The reduction of myocardial damage and leukocyte polymorphonuclear accumulation following coronary artery occlusion by the tyrosine kinase inhibitor tyrphostin AG 556

We investigated the effects of tyrophostin AG 556, a tyrosine kinase inhibitor, on the phenomenon of leukocyte accumulation during ischaemia and reperfusion of the myocardium. Male anaesthetized rats were subjected to total occlusion (45 min) of the left main coronary artery followed by 5 h reperfusion (MI/R). Sham myocardial ischaemia-reperfusion rats (Sham MI/R) were used as controls. Myocardial necrosis, myocardial myeloperoxidase activity (MPO), serum creatinine phosphokinase activity (CPK) serum Tumor Necrosis Factor (TNF-alpha) and Interleukin 6 (IL-6), cardiac intercellular adhesion molecule-1 (ICAM-1) and TNF-alpha expression and myocardial contractility (left ventricle dP/dt(max)) were evaluated. Myocardial ischaemia plus reperfusion in untreated rats produced marked myocardial necrosis, increased serum CPK activity (196.5 +/- 19 U/100 ml, at the end of reperfusion) and myeloperoxidase activity (MPO, a marker of leukocyte accumulation) both in the area-at-risk (4.5 +/- 0.5 U/g/tissue) and in necrotic area (8.2 +/- 1.2 U/g/tissue), reduced myocardial contractility (1,706 +/- 52 mmHg/s, at the end of reperfusion) and induced a marked increase in the serum levels of TNF-alpha (1,950 +/- 97 pg/ml, at 1 h of reperfusion) and IL-6 (998 +/- 16 U/ml, at the end of reperfusion).
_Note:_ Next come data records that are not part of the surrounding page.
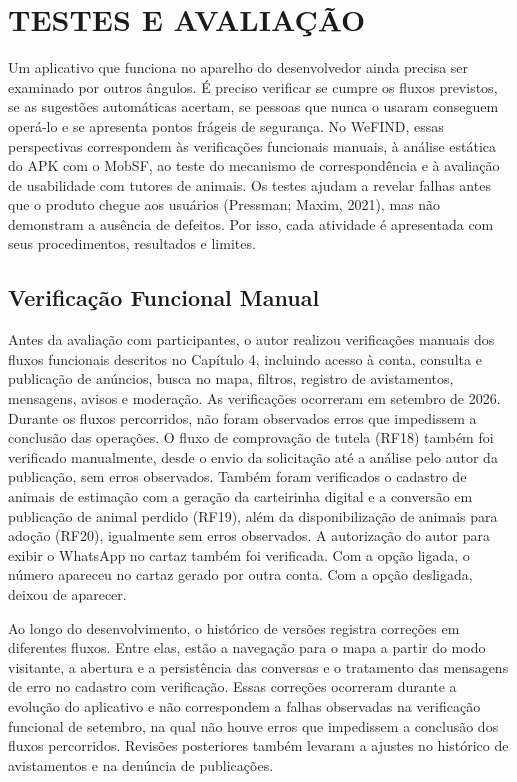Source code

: \section{TESTES E AVALIAÇÃO}
\setcounter{quadro}{4}

Um aplicativo que funciona no aparelho do desenvolvedor ainda precisa ser examinado por outros ângulos. É preciso verificar se cumpre os fluxos previstos, se as sugestões automáticas acertam, se pessoas que nunca o usaram conseguem operá-lo e se apresenta pontos frágeis de segurança. No WeFIND, essas perspectivas correspondem às verificações funcionais manuais, à análise estática do APK com o MobSF, ao teste do mecanismo de correspondência e à avaliação de usabilidade com tutores de animais. Os testes ajudam a revelar falhas antes que o produto chegue aos usuários (Pressman; Maxim, 2021), mas não demonstram a ausência de defeitos. Por isso, cada atividade é apresentada com seus procedimentos, resultados e limites.

\subsection{Verificação Funcional Manual}

Antes da avaliação com participantes, o autor realizou verificações manuais dos fluxos funcionais descritos no Capítulo 4, incluindo acesso à conta, consulta e publicação de anúncios, busca no mapa, filtros, registro de avistamentos, mensagens, avisos e moderação. As verificações ocorreram em setembro de 2026. Durante os fluxos percorridos, não foram observados erros que impedissem a conclusão das operações. O fluxo de comprovação de tutela (RF18) também foi verificado manualmente, desde o envio da solicitação até a análise pelo autor da publicação, sem erros observados. Também foram verificados o cadastro de animais de estimação com a geração da carteirinha digital e a conversão em publicação de animal perdido (RF19), além da disponibilização de animais para adoção (RF20), igualmente sem erros observados. A autorização do autor para exibir o WhatsApp no cartaz também foi verificada. Com a opção ligada, o número apareceu no cartaz gerado por outra conta. Com a opção desligada, deixou de aparecer.

Ao longo do desenvolvimento, o histórico de versões registra correções em diferentes fluxos. Entre elas, estão a navegação para o mapa a partir do modo visitante, a abertura e a persistência das conversas e o tratamento das mensagens de erro no cadastro com verificação. Essas correções ocorreram durante a evolução do aplicativo e não correspondem a falhas observadas na verificação funcional de setembro, na qual não houve erros que impedissem a conclusão dos fluxos percorridos. Revisões posteriores também levaram a ajustes no histórico de avistamentos e na denúncia de publicações.

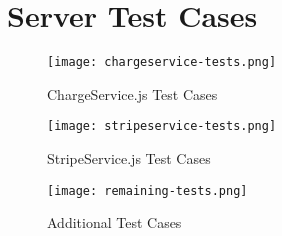 \chapter{Server Test Cases}
\label{appendix:server-test-cases}

\begin{figure}[!hbt]
  	\centering
 	\texttt{[image: chargeservice-tests.png]}
  	\caption{ChargeService.js Test Cases}
 	\label{fig:chargeservice-tests}
\end{figure}

\begin{figure}[!hbt]
  	\centering
 	\texttt{[image: stripeservice-tests.png]}
  	\caption{StripeService.js Test Cases}
 	\label{fig:stripeservice-tests}
\end{figure}

\begin{figure}[!hbt]
  	\centering
 	\texttt{[image: remaining-tests.png]}
  	\caption{Additional Test Cases}
 	\label{fig:additional-tests}
\end{figure}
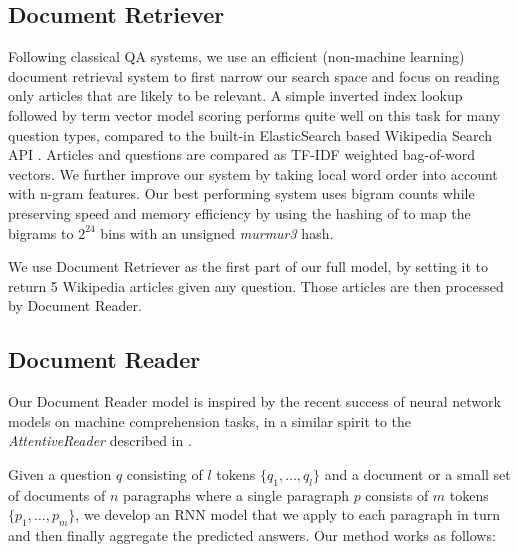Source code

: \documentclass[11pt,a4paper]{article}
\newcommand\usr{Document Retriever\xspace}
\newcommand\usp{Document Reader\xspace}
\begin{document}
\subsection{\usr} \label{sec:irmodel}
Following classical QA systems, we use an efficient (non-machine learning) document retrieval system to first narrow our search space and focus on reading only articles that are likely to be relevant. A simple inverted index lookup followed by term vector model scoring performs quite well on this task for many question types, compared to the built-in ElasticSearch based Wikipedia Search API \cite{gormley2015elasticsearch}. Articles and questions are compared as TF-IDF weighted bag-of-word vectors.
%
%
We further improve our system by taking local word order into account with n-gram features. Our best performing system uses bigram counts while preserving speed and memory efficiency by using the hashing of \cite{weinberger2009feature} to map the bigrams to $2^{24}$ bins with an unsigned \emph{murmur3} hash.

We use \usr as the first part of our full model, by setting it to return 5 Wikipedia articles given any question. Those articles are then processed by \usp.


\subsection{Document Reader}
Our \usp model is inspired by the recent success of neural network models on machine comprehension tasks, in a similar spirit to the \emph{AttentiveReader} described in \cite{nips2015hermann,chen2016thorough}.


Given a question $q$ consisting of $l$ tokens $\{q_1, \ldots, q_l\}$ and a
document or a small set of documents of $n$ paragraphs where a single paragraph $p$ consists of $m$ tokens $\{p_1, \ldots, p_m\}$,  we develop an RNN model that we apply to each paragraph in turn and then finally aggregate the predicted answers. Our method works as follows:
\end{document}
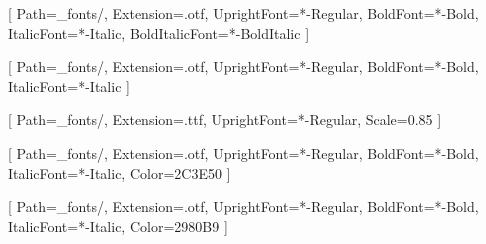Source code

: \usepackage{fontspec}
\usepackage{xcolor}

\setmainfont{LibertinusSerif}[
  Path=_fonts/,
  Extension=.otf,
  UprightFont=*-Regular,
  BoldFont=*-Bold,
  ItalicFont=*-Italic,
  BoldItalicFont=*-BoldItalic
]

\setsansfont{LibertinusSans}[
  Path=_fonts/,
  Extension=.otf,
  UprightFont=*-Regular,
  BoldFont=*-Bold,
  ItalicFont=*-Italic
]

\setmonofont{FiraCode}[
  Path=_fonts/,
  Extension=.ttf,
  UprightFont=*-Regular,
  Scale=0.85
]


\newfontfamily{}[
  Path=_fonts/,
  Extension=.otf,
  UprightFont=*-Regular,
  BoldFont=*-Bold,
  ItalicFont=*-Italic,
  Color=2C3E50
]

\newfontfamily{}[
  Path=_fonts/,
  Extension=.otf,
  UprightFont=*-Regular,
  BoldFont=*-Bold,
  ItalicFont=*-Italic,
  Color=2980B9
]


\newcommand{\filustext}[1]{%
  \begin{quote}
    {\filusfont\textbf{Filus:} #1}
  \end{quote}
}

\newcommand{\aisatext}[1]{%
  \begin{quote}
    {\aisafont\textbf{Aisa:} #1}
  \end{quote}
}

\newenvironment{dialogofilus}{%
  \begin{quote}
  \filusfont
  \noindent\textbf{Filus:}\par
}{%
  \end{quote}
}

\newenvironment{dialogoaisa}{%
  \begin{quote}
  \aisafont
  \noindent\textbf{Aisa:}\par
}{%
  \end{quote}
}




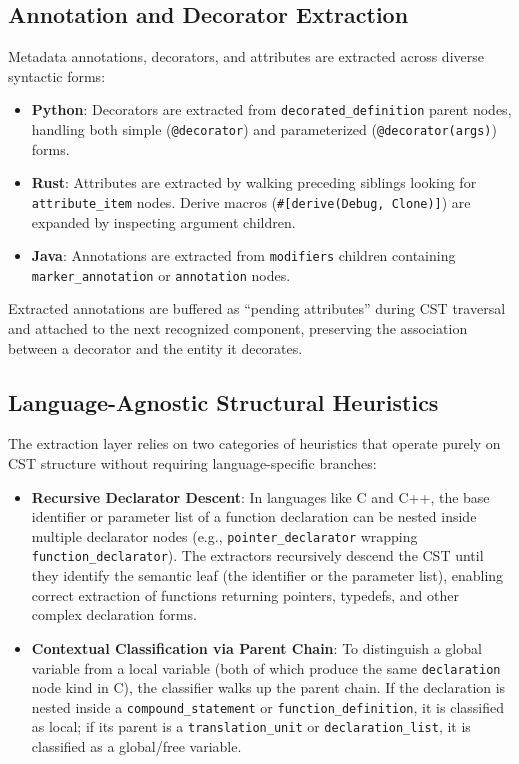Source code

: \subsection{Annotation and Decorator Extraction}

Metadata annotations, decorators, and attributes are extracted across diverse syntactic forms:
\begin{itemize}
  \item \textbf{Python}: Decorators are extracted from \texttt{decorated\_definition} parent nodes, handling both simple (\texttt{@decorator}) and parameterized (\texttt{@decorator(args)}) forms.
  \item \textbf{Rust}: Attributes are extracted by walking preceding siblings looking for \texttt{attribute\_item} nodes. Derive macros (\texttt{\#[derive(Debug, Clone)]}) are expanded by inspecting argument children.
  \item \textbf{Java}: Annotations are extracted from \texttt{modifiers} children containing \texttt{marker\_annotation} or \texttt{annotation} nodes.
\end{itemize}

Extracted annotations are buffered as ``pending attributes'' during CST traversal and attached to the next recognized component, preserving the association between a decorator and the entity it decorates.

\subsection{Language-Agnostic Structural Heuristics}

The extraction layer relies on two categories of heuristics that operate purely on CST structure without requiring language-specific branches:

\begin{itemize}
  \item \textbf{Recursive Declarator Descent}: In languages like C and C++, the base identifier or parameter list of a function declaration can be nested inside multiple declarator nodes (e.g., \texttt{pointer\_declarator} wrapping \texttt{function\_declarator}). The extractors recursively descend the CST until they identify the semantic leaf (the identifier or the parameter list), enabling correct extraction of functions returning pointers, typedefs, and other complex declaration forms.
  \item \textbf{Contextual Classification via Parent Chain}: To distinguish a global variable from a local variable (both of which produce the same \texttt{declaration} node kind in C), the classifier walks up the parent chain. If the declaration is nested inside a \texttt{compound\_statement} or \texttt{function\_definition}, it is classified as local; if its parent is a \texttt{translation\_unit} or \texttt{declaration\_list}, it is classified as a global/free variable.
\end{itemize}

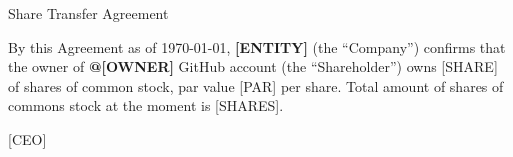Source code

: \documentclass[12pt,letterpaper,oneside]{article}
\begin{document}
Share Transfer Agreement

By this Agreement as of \today,
\textbf{[ENTITY]} (the ``Company'') confirms that
the owner of \textbf{@[OWNER]} GitHub account (the ``Shareholder'')
owns [SHARE] of shares of common stock, par value [PAR] per share.
Total amount of shares of commons stock at the moment is [SHARES].

[CEO]
\end{document}
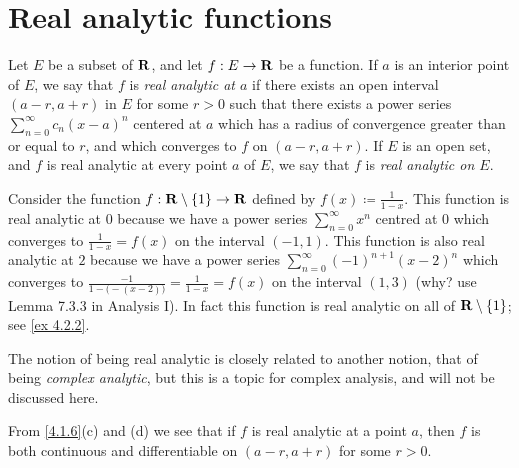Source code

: \section{Real analytic functions}\label{sec 4.2}

\begin{definition}\label{4.2.1}
  Let \(E\) be a subset of \(\mathbf{R}\), and let \(f : E \to \mathbf{R}\) be a function.
  If \(a\) is an interior point of \(E\), we say that \(f\) is \emph{real analytic at \(a\)} if there exists an open interval \((a - r, a + r)\) in \(E\) for some \(r > 0\) such that there exists a power series \(\sum_{n = 0}^\infty c_n (x - a)^n\) centered at \(a\) which has a radius of convergence greater than or equal to \(r\), and which converges to \(f\) on \((a - r, a + r)\).
  If \(E\) is an open set, and \(f\) is real analytic at every point \(a\) of \(E\), we say that \(f\) is \emph{real analytic on \(E\)}.
\end{definition}

\begin{example}\label{4.2.2}
  Consider the function \(f : \mathbf{R} \setminus \{1\} \to \mathbf{R}\) defined by \(f(x) \coloneqq \frac{1}{1 - x}\).
  This function is real analytic at \(0\) because we have a power series \(\sum_{n = 0}^\infty x^n\) centred at \(0\) which converges to \(\frac{1}{1 - x} = f(x)\) on the interval \((-1, 1)\).
  This function is also real analytic at \(2\) because we have a power series \(\sum_{n = 0}^\infty (-1)^{n + 1} (x - 2)^n\) which converges to \(\frac{-1}{1 - \big(-(x - 2)\big)} = \frac{1}{1 - x} = f(x)\) on the interval \((1, 3)\)
  (why? use Lemma 7.3.3 in Analysis I).
  In fact this function is real analytic on all of \(\mathbf{R} \setminus \{1\}\);
  see \cref{ex 4.2.2}.
\end{example}

\begin{remark}\label{4.2.3}
  The notion of being real analytic is closely related to another notion, that of being \emph{complex analytic}, but this is a topic for complex analysis, and will not be discussed here.
\end{remark}

\begin{note}
  From \cref{4.1.6}(c) and (d) we see that if \(f\) is real analytic at a point \(a\), then \(f\) is both continuous and diﬀerentiable on \((a - r, a + r)\) for some \(r > 0\).
\end{note}

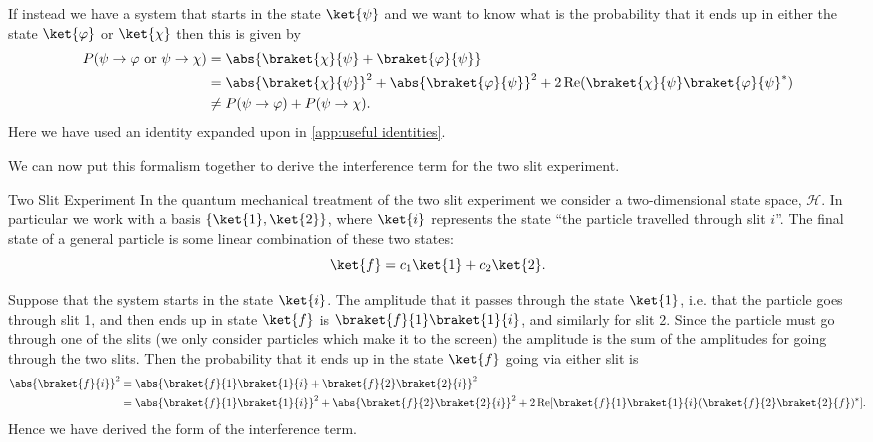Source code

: \documentclass[fleqn]{NotesClass}
\newcommand*{\hilbert}{\mathcal{H}}
\DeclareMathOperator{\Re}{Re}
\begin{document}
    If instead we have a system that starts in the state \(\ket{\psi}\) and we want to know what is the probability that it ends up in either the state \(\ket{\varphi}\) or \(\ket{\chi}\) then this is given by
    \begin{align}
        P(\psi \to \varphi \text{ or }\psi \to \chi) &= \abs{\braket{\chi}{\psi} + \braket{\varphi}{\psi}}\\
        &= \abs{\braket{\chi}{\psi}}^2 + \abs{\braket{\varphi}{\psi}}^2 + 2\Re(\braket{\chi}{\psi}\braket{\varphi}{\psi}^*)\\
        &\ne P(\psi \to \varphi) + P(\psi \to \chi).
    \end{align}
    Here we have used an identity expanded upon in \cref{app:useful identities}.
    
    
    We can now put this formalism together to derive the interference term for the two slit experiment.
    \begin{exm}{Two Slit Experiment}{}
        In the quantum mechanical treatment of the two slit experiment we consider a two-dimensional state space, \(\hilbert\).
        In particular we work with a basis \(\{\ket{1}, \ket{2}\}\), where \(\ket{i}\) represents the state \enquote{the particle travelled through slit \(i\)}.
        The final state of a general particle is some linear combination of these two states:
        \begin{equation}
            \ket{f} = c_1\ket{1} + c_2\ket{2}.
        \end{equation}
        
        Suppose that the system starts in the state \(\ket{i}\).
        The amplitude that it passes through the state \(\ket{1}\), i.e. that the particle goes through slit 1, and then ends up in state \(\ket{f}\) is \(\braket{f}{1}\braket{1}{i}\), and similarly for slit 2.
        Since the particle must go through one of the slits (we only consider particles which make it to the screen) the amplitude is the sum of the amplitudes for going through the two slits.
        Then the probability that it ends up in the state \(\ket{f}\) going via either slit is
        \begin{align}
            \abs{\braket{f}{i}}^2 &= \abs{\braket{f}{1}\braket{1}{i} + \braket{f}{2}\braket{2}{i}}^2\\
            &= \abs{\braket{f}{1}\braket{1}{i}}^2 + \abs{\braket{f}{2}\braket{2}{i}}^2 + 2\Re[\braket{f}{1}\braket{1}{i}(\braket{f}{2}\braket{2}{f})^*].
        \end{align}
        Hence we have derived the form of the interference term.
    \end{exm}
\end{document}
Finally, myocardial ischaemia-reperfusion injury also increased cardiac mRNA for TNF-alpha and ICAM-1 in the myocardium-at risk. Tyrphostin AG 556 (0.5, 1 and 2 mg/kg subcutaneously 5 min after the onset of reperfusion) lowered myocardial necrosis and myeloperoxidase activity in the area-at-risk (1.5 +/- 0.2 U/g/tissue, following the highest dose) and in necrotic area (2.9 +/- 0.3 U/g/tissue following the highest dose), decreased serum CPK activity (96 +/- 9 U/100 ml, at the end of reperfusion), lowered serum TNF-alpha and IL-6, increased myocardial contractility (2,096 +/- 88 mmHg s, at the end of reperfusion) and reduced cardiac mRNA levels for TNF-alpha and ICAM-1. The present data suggest that tyrosine kinase inhibitors protect against myocardial ischaemia-reperfusion injury by reducing leukocyte accumulation to the ischaemic myocardium.